**Aim of the task**
Return, without anything added, the lines from the one containing "depends only on~$\kappa$." through the end of the entries below, exactly as written.

··· Records for this exercise ···

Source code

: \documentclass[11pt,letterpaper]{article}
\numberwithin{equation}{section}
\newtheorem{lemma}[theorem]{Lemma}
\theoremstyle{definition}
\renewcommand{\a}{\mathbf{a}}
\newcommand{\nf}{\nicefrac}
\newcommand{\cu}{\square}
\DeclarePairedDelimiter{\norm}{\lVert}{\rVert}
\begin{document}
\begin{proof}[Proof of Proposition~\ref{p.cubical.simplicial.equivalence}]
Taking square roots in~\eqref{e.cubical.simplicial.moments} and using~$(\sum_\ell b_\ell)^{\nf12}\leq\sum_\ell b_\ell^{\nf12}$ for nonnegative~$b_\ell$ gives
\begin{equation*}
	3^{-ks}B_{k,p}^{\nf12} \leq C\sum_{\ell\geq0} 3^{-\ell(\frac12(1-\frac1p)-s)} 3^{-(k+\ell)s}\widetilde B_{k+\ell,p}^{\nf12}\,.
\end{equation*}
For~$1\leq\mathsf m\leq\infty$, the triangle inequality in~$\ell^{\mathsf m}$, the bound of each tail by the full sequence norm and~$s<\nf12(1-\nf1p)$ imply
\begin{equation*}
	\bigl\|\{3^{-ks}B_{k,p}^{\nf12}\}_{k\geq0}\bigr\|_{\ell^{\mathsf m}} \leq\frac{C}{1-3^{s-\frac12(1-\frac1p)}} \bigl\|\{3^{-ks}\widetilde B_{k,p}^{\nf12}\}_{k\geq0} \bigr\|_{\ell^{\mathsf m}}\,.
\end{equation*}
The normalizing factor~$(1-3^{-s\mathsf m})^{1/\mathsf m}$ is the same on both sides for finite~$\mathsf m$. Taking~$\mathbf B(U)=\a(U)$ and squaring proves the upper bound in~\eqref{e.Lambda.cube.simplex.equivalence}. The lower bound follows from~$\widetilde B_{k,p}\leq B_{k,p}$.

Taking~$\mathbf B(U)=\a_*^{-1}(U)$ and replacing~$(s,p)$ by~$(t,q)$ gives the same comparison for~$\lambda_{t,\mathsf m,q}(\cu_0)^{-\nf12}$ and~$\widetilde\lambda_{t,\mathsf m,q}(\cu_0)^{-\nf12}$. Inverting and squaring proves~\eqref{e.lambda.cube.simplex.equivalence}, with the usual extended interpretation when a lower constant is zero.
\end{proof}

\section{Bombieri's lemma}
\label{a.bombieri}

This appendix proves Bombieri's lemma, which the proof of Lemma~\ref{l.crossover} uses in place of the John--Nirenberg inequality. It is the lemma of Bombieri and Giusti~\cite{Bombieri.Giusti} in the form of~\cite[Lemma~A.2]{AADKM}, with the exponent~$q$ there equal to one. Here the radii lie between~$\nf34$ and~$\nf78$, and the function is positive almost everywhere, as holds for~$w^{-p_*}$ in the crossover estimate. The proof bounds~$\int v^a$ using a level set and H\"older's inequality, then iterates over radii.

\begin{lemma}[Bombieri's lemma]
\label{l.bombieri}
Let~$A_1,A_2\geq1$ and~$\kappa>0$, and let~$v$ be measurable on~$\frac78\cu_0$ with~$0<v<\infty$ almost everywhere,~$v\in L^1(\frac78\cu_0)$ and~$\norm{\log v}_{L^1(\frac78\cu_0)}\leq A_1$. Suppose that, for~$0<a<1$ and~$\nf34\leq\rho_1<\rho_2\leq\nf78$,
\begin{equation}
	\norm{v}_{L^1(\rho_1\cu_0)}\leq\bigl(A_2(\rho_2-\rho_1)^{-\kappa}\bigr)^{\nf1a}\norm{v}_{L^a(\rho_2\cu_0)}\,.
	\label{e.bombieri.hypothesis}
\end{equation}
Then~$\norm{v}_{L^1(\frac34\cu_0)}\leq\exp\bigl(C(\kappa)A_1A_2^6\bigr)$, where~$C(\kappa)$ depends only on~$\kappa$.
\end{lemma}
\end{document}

···

**Response to this exercise**
Then~$\norm{v}_{L^1(\frac34\cu_0)}\leq\exp\bigl(C(\kappa)A_1A_2^6\bigr)$, where~$C(\kappa)$ depends only on~$\kappa$.
\end{lemma}
\end{document}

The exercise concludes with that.